Turley followed with a description of this alliance’s twisted rationale. “You now have on college campuses and in many media outlets, the unrelenting mantra that free speech is dangerous, that it is threatening us, threatening jobs, even threatening lives,” Turley said. “And the idea here is very simple, it’s hard to get a free people to give up freedom, you have to make them afraid, you have to make them very afraid. And that’s why you hear this echo chamber that its free speech that’s endangering us and if you just give the government more power over your speech you’ll be happy and safer.”
When Turley warned that the “wave” of censorship arriving in America “began in Europe,” Schneider lamented that American free speech had once inspired advocates of freedom in Europe and the world, such as Lech Wałęsa and Václav Havel. “And something has changed again, in Europe, in here, where people now see free speech as a threat to democracy, as a pose to the most important central element of democracy.”
Turley dug deep from his experience and observations to explain this state of affairs. He mentioned that he had poured 30 years of work into his book and observed the media make a massive turn for the worse during that period.
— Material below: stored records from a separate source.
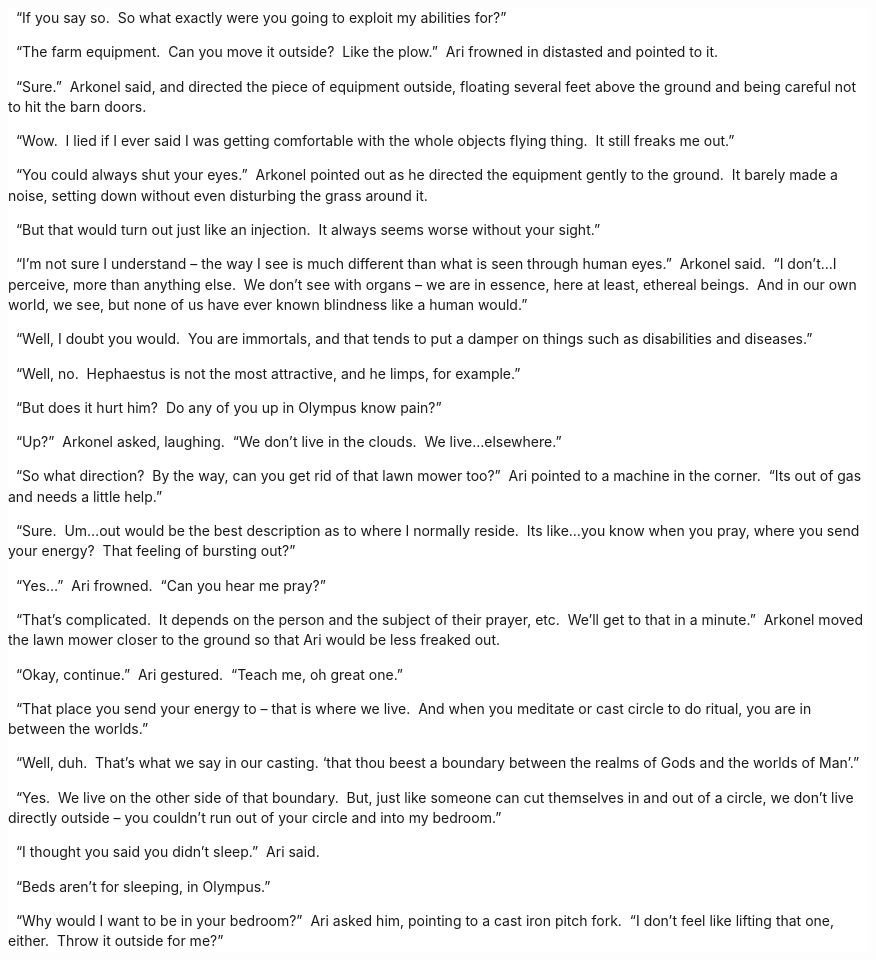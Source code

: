   “If you say so.  So what exactly were you going to exploit my abilities for?”

  “The farm equipment.  Can you move it outside?  Like the plow.”  Ari frowned in distasted and pointed to it. 

  “Sure.”  Arkonel said, and directed the piece of equipment outside, floating several feet above the ground and being careful not to hit the barn doors.

  “Wow.  I lied if I ever said I was getting comfortable with the whole objects flying thing.  It still freaks me out.”

  “You could always shut your eyes.”  Arkonel pointed out as he directed the equipment gently to the ground.  It barely made a noise, setting down without even disturbing the grass around it.

  “But that would turn out just like an injection.  It always seems worse without your sight.”

  “I’m not sure I understand – the way I see is much different than what is seen through human eyes.”  Arkonel said.  “I don’t…I perceive, more than anything else.  We don’t see with organs – we are in essence, here at least, ethereal beings.  And in our own world, we see, but none of us have ever known blindness like a human would.”

  “Well, I doubt you would.  You are immortals, and that tends to put a damper on things such as disabilities and diseases.”

  “Well, no.  Hephaestus is not the most attractive, and he limps, for example.”

  “But does it hurt him?  Do any of you up in Olympus know pain?”

  “Up?”  Arkonel asked, laughing.  “We don’t live in the clouds.  We live…elsewhere.”

  “So what direction?  By the way, can you get rid of that lawn mower too?”  Ari pointed to a machine in the corner.  “Its out of gas and needs a little help.”

  “Sure.  Um…out would be the best description as to where I normally reside.  Its like…you know when you pray, where you send your energy?  That feeling of bursting out?”

  “Yes…”  Ari frowned.  “Can you hear me pray?” 

  “That’s complicated.  It depends on the person and the subject of their prayer, etc.  We’ll get to that in a minute.”  Arkonel moved the lawn mower closer to the ground so that Ari would be less freaked out.

  “Okay, continue.”  Ari gestured.  “Teach me, oh great one.”

  “That place you send your energy to – that is where we live.  And when you meditate or cast circle to do ritual, you are in between the worlds.”

  “Well, duh.  That’s what we say in our casting. ‘that thou beest a boundary between the realms of Gods and the worlds of Man’.”

  “Yes.  We live on the other side of that boundary.  But, just like someone can cut themselves in and out of a circle, we don’t live directly outside – you couldn’t run out of your circle and into my bedroom.”

  “I thought you said you didn’t sleep.”  Ari said.

  “Beds aren’t for sleeping, in Olympus.”

  “Why would I want to be in your bedroom?”  Ari asked him, pointing to a cast iron pitch fork.  “I don’t feel like lifting that one, either.  Throw it outside for me?”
The Fox News contributor also noted that journalism schools have officially abandoned objectivity and neutrality. Turley made the point that the media had abandoned its principles in part because new graduates had been taught to abandon them: “J-schools now teach that, that objectivity and neutrality get in the way of social and political agendas. That’s what we’re producing from J-schools and its having an impact.”
To demonstrate just how radical newsrooms have become, Turley mentioned a recent conflagration at The Washington Post. Turley said that employees tried to get Post Publisher and CEO William Lewis fired for demanding changes to their unpopular and radical approach.